* Requirement
The listing is to be reproduced in full, with no character altered.

* Extracted material

□ □ □ □

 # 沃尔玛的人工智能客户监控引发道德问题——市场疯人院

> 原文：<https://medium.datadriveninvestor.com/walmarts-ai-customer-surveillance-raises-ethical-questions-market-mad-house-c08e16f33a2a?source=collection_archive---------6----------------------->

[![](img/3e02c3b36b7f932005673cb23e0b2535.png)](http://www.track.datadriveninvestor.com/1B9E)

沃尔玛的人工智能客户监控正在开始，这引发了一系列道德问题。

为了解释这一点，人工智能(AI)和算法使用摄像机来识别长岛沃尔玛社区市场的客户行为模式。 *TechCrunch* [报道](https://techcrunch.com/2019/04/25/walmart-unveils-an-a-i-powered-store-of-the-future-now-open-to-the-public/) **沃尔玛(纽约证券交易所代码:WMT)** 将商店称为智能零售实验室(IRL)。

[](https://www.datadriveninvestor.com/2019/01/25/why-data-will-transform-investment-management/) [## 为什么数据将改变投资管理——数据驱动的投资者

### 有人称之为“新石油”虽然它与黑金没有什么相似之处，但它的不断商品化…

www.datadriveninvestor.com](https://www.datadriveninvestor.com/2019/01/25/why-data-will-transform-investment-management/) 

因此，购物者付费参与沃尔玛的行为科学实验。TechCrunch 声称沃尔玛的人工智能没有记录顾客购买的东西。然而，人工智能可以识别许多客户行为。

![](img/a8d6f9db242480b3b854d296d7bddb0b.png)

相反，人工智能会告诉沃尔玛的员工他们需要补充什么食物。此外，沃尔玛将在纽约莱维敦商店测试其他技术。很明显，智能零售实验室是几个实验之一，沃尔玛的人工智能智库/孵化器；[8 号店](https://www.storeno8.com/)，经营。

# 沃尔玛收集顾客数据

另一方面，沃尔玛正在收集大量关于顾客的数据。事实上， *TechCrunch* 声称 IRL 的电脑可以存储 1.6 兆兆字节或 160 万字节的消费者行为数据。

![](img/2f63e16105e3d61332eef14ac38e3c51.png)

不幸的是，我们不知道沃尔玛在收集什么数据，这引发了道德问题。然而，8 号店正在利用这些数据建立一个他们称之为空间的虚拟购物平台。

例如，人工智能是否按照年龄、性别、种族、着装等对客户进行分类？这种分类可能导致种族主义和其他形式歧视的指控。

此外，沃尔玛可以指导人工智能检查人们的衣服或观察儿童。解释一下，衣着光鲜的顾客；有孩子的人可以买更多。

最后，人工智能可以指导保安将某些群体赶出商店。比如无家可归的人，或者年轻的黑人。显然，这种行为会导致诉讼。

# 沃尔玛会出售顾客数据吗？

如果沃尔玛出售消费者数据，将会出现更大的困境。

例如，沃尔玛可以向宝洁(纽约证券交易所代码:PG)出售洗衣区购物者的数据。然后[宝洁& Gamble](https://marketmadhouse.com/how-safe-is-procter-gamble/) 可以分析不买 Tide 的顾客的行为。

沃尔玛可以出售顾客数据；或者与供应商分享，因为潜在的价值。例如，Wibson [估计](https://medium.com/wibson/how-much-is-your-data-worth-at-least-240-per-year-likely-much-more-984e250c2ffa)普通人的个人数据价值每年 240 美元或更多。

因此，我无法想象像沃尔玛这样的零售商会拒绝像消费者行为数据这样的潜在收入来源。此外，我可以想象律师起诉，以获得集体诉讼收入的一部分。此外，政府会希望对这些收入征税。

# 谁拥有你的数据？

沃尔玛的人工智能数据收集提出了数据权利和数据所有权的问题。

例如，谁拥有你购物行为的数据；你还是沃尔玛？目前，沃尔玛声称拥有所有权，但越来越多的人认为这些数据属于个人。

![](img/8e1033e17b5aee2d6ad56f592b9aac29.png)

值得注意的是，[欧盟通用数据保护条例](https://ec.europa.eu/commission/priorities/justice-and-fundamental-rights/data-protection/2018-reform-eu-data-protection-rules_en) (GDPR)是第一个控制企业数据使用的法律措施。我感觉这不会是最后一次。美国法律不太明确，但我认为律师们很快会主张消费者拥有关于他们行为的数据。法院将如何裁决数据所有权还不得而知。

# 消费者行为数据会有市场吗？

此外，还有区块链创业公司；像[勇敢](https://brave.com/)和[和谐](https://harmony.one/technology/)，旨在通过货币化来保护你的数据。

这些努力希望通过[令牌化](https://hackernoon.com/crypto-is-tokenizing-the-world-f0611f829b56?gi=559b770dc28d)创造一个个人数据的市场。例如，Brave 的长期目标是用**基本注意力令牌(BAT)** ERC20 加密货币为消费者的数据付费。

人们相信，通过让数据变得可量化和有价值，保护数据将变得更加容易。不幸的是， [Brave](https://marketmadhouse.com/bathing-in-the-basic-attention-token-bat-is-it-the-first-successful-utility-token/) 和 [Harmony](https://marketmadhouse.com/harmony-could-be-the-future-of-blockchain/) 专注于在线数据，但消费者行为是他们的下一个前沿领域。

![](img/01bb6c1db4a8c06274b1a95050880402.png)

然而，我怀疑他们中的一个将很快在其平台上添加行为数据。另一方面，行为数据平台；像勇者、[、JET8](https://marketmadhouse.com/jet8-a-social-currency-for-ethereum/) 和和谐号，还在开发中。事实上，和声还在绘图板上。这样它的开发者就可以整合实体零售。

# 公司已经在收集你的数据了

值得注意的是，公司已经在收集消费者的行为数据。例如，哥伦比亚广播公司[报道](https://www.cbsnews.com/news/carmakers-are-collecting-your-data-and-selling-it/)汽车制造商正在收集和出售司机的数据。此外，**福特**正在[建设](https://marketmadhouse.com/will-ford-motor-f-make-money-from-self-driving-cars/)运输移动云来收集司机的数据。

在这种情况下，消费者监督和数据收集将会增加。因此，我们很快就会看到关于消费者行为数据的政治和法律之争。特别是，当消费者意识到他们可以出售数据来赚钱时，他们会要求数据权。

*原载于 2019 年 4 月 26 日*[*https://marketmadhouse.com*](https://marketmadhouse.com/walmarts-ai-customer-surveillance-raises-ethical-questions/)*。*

□ □ □ □

* Your solution
 # 沃尔玛的人工智能客户监控引发道德问题——市场疯人院

> 原文：<https://medium.datadriveninvestor.com/walmarts-ai-customer-surveillance-raises-ethical-questions-market-mad-house-c08e16f33a2a?source=collection_archive---------6----------------------->

[![](img/3e02c3b36b7f932005673cb23e0b2535.png)](http://www.track.datadriveninvestor.com/1B9E)

沃尔玛的人工智能客户监控正在开始，这引发了一系列道德问题。

为了解释这一点，人工智能(AI)和算法使用摄像机来识别长岛沃尔玛社区市场的客户行为模式。 *TechCrunch* [报道](https://techcrunch.com/2019/04/25/walmart-unveils-an-a-i-powered-store-of-the-future-now-open-to-the-public/) **沃尔玛(纽约证券交易所代码:WMT)** 将商店称为智能零售实验室(IRL)。

[](https://www.datadriveninvestor.com/2019/01/25/why-data-will-transform-investment-management/) [## 为什么数据将改变投资管理——数据驱动的投资者

### 有人称之为“新石油”虽然它与黑金没有什么相似之处，但它的不断商品化…

www.datadriveninvestor.com](https://www.datadriveninvestor.com/2019/01/25/why-data-will-transform-investment-management/) 

因此，购物者付费参与沃尔玛的行为科学实验。TechCrunch 声称沃尔玛的人工智能没有记录顾客购买的东西。然而，人工智能可以识别许多客户行为。

![](img/a8d6f9db242480b3b854d296d7bddb0b.png)

相反，人工智能会告诉沃尔玛的员工他们需要补充什么食物。此外，沃尔玛将在纽约莱维敦商店测试其他技术。很明显，智能零售实验室是几个实验之一，沃尔玛的人工智能智库/孵化器；[8 号店](https://www.storeno8.com/)，经营。

# 沃尔玛收集顾客数据

另一方面，沃尔玛正在收集大量关于顾客的数据。事实上， *TechCrunch* 声称 IRL 的电脑可以存储 1.6 兆兆字节或 160 万字节的消费者行为数据。

![](img/2f63e16105e3d61332eef14ac38e3c51.png)

不幸的是，我们不知道沃尔玛在收集什么数据，这引发了道德问题。然而，8 号店正在利用这些数据建立一个他们称之为空间的虚拟购物平台。

例如，人工智能是否按照年龄、性别、种族、着装等对客户进行分类？这种分类可能导致种族主义和其他形式歧视的指控。

此外，沃尔玛可以指导人工智能检查人们的衣服或观察儿童。解释一下，衣着光鲜的顾客；有孩子的人可以买更多。

最后，人工智能可以指导保安将某些群体赶出商店。比如无家可归的人，或者年轻的黑人。显然，这种行为会导致诉讼。

# 沃尔玛会出售顾客数据吗？

如果沃尔玛出售消费者数据，将会出现更大的困境。

例如，沃尔玛可以向宝洁(纽约证券交易所代码:PG)出售洗衣区购物者的数据。然后[宝洁& Gamble](https://marketmadhouse.com/how-safe-is-procter-gamble/) 可以分析不买 Tide 的顾客的行为。

沃尔玛可以出售顾客数据；或者与供应商分享，因为潜在的价值。例如，Wibson [估计](https://medium.com/wibson/how-much-is-your-data-worth-at-least-240-per-year-likely-much-more-984e250c2ffa)普通人的个人数据价值每年 240 美元或更多。

因此，我无法想象像沃尔玛这样的零售商会拒绝像消费者行为数据这样的潜在收入来源。此外，我可以想象律师起诉，以获得集体诉讼收入的一部分。此外，政府会希望对这些收入征税。

# 谁拥有你的数据？

沃尔玛的人工智能数据收集提出了数据权利和数据所有权的问题。

例如，谁拥有你购物行为的数据；你还是沃尔玛？目前，沃尔玛声称拥有所有权，但越来越多的人认为这些数据属于个人。

![](img/8e1033e17b5aee2d6ad56f592b9aac29.png)

值得注意的是，[欧盟通用数据保护条例](https://ec.europa.eu/commission/priorities/justice-and-fundamental-rights/data-protection/2018-reform-eu-data-protection-rules_en) (GDPR)是第一个控制企业数据使用的法律措施。我感觉这不会是最后一次。美国法律不太明确，但我认为律师们很快会主张消费者拥有关于他们行为的数据。法院将如何裁决数据所有权还不得而知。

# 消费者行为数据会有市场吗？

此外，还有区块链创业公司；像[勇敢](https://brave.com/)和[和谐](https://harmony.one/technology/)，旨在通过货币化来保护你的数据。

这些努力希望通过[令牌化](https://hackernoon.com/crypto-is-tokenizing-the-world-f0611f829b56?gi=559b770dc28d)创造一个个人数据的市场。例如，Brave 的长期目标是用**基本注意力令牌(BAT)** ERC20 加密货币为消费者的数据付费。

人们相信，通过让数据变得可量化和有价值，保护数据将变得更加容易。不幸的是， [Brave](https://marketmadhouse.com/bathing-in-the-basic-attention-token-bat-is-it-the-first-successful-utility-token/) 和 [Harmony](https://marketmadhouse.com/harmony-could-be-the-future-of-blockchain/) 专注于在线数据，但消费者行为是他们的下一个前沿领域。

![](img/01bb6c1db4a8c06274b1a95050880402.png)

然而，我怀疑他们中的一个将很快在其平台上添加行为数据。另一方面，行为数据平台；像勇者、[、JET8](https://marketmadhouse.com/jet8-a-social-currency-for-ethereum/) 和和谐号，还在开发中。事实上，和声还在绘图板上。这样它的开发者就可以整合实体零售。

# 公司已经在收集你的数据了

值得注意的是，公司已经在收集消费者的行为数据。例如，哥伦比亚广播公司[报道](https://www.cbsnews.com/news/carmakers-are-collecting-your-data-and-selling-it/)汽车制造商正在收集和出售司机的数据。此外，**福特**正在[建设](https://marketmadhouse.com/will-ford-motor-f-make-money-from-self-driving-cars/)运输移动云来收集司机的数据。

在这种情况下，消费者监督和数据收集将会增加。因此，我们很快就会看到关于消费者行为数据的政治和法律之争。特别是，当消费者意识到他们可以出售数据来赚钱时，他们会要求数据权。

*原载于 2019 年 4 月 26 日*[*https://marketmadhouse.com*](https://marketmadhouse.com/walmarts-ai-customer-surveillance-raises-ethical-questions/)*。*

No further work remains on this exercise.